Data to use:
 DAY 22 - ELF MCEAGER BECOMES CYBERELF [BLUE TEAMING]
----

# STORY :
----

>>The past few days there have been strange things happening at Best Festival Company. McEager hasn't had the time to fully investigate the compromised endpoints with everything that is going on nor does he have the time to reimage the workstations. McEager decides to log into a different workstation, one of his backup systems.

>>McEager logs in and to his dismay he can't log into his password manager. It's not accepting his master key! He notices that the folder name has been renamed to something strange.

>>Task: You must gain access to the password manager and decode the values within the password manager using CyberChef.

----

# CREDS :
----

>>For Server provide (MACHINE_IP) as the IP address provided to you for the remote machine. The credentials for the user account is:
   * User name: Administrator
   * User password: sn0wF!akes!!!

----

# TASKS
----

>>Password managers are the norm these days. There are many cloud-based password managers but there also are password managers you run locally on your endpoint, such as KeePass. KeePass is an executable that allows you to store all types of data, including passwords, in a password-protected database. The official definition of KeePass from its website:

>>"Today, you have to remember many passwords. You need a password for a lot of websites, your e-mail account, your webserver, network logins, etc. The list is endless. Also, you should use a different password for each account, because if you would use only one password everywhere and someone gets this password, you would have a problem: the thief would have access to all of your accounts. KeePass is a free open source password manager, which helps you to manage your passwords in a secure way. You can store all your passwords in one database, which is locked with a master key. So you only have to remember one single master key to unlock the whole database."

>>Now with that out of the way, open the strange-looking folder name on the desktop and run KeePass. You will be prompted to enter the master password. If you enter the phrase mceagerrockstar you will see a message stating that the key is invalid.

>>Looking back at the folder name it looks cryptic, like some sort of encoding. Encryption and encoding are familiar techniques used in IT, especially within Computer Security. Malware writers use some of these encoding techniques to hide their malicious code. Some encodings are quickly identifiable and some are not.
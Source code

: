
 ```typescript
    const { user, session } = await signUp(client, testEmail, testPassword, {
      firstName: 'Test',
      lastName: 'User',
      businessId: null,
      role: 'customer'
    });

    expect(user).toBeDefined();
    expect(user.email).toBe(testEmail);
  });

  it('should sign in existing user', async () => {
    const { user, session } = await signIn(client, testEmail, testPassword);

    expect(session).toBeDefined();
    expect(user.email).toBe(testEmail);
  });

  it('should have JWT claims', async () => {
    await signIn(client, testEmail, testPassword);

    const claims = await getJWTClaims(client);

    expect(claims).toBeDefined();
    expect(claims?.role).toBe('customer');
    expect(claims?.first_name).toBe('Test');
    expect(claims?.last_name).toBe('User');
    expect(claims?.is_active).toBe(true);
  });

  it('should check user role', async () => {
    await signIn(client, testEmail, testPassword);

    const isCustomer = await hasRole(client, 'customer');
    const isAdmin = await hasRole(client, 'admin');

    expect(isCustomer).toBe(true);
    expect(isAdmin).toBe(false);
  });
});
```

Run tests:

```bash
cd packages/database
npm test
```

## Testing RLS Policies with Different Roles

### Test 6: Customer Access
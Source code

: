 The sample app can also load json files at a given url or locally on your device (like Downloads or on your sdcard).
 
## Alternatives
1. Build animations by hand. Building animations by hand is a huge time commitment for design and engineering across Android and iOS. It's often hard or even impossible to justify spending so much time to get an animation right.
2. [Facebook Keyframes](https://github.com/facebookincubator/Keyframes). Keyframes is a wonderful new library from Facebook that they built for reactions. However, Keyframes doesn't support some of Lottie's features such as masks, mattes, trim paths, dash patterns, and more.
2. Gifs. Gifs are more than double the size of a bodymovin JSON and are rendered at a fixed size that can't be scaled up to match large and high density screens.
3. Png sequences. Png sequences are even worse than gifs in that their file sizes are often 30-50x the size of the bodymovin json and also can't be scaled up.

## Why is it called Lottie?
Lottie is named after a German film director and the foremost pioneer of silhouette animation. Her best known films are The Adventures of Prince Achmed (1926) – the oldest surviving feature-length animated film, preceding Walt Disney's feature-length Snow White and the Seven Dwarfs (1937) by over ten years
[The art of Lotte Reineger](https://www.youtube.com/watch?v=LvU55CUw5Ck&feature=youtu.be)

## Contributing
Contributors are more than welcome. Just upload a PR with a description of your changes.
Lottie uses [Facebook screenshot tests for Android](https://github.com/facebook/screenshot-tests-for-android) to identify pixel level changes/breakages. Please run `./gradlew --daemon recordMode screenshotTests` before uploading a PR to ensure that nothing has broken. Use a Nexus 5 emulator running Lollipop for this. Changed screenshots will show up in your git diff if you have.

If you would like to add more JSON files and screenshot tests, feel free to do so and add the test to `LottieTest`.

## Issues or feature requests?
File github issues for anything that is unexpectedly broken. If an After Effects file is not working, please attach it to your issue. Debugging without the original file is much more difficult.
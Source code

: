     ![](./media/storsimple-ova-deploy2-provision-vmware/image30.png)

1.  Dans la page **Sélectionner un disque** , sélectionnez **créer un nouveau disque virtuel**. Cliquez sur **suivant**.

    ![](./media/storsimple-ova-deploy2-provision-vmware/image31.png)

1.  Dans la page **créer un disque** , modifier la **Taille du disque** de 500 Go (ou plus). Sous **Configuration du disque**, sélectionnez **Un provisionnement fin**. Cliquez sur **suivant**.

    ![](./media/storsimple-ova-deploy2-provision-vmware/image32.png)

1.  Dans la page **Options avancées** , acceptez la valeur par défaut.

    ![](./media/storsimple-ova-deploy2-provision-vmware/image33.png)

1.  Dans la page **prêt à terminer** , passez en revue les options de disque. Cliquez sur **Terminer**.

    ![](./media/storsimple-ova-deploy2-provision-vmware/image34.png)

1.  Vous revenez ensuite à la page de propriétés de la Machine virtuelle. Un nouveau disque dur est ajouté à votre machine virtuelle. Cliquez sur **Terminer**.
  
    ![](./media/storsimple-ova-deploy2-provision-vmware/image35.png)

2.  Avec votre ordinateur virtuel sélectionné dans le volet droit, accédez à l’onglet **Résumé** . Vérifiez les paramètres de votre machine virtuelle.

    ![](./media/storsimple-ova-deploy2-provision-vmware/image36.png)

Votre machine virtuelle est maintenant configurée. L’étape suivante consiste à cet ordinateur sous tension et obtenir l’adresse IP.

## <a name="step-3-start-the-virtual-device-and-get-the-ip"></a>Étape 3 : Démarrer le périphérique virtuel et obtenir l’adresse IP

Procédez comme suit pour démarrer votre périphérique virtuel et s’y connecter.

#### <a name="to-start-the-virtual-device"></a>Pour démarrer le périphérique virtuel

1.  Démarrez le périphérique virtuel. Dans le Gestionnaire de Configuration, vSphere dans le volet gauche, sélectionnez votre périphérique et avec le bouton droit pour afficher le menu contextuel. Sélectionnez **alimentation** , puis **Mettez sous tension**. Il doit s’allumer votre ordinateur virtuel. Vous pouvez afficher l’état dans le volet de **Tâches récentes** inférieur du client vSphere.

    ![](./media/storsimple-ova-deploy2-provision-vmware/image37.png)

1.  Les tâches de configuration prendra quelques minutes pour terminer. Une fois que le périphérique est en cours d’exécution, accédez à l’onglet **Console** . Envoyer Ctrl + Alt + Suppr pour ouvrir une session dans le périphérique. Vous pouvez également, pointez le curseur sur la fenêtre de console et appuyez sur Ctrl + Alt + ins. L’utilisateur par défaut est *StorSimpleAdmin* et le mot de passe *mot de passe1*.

Exercise instructions:
In the entries above, work out how many lines contain the string "virtuelle", and give only that number.

Exercise result:
3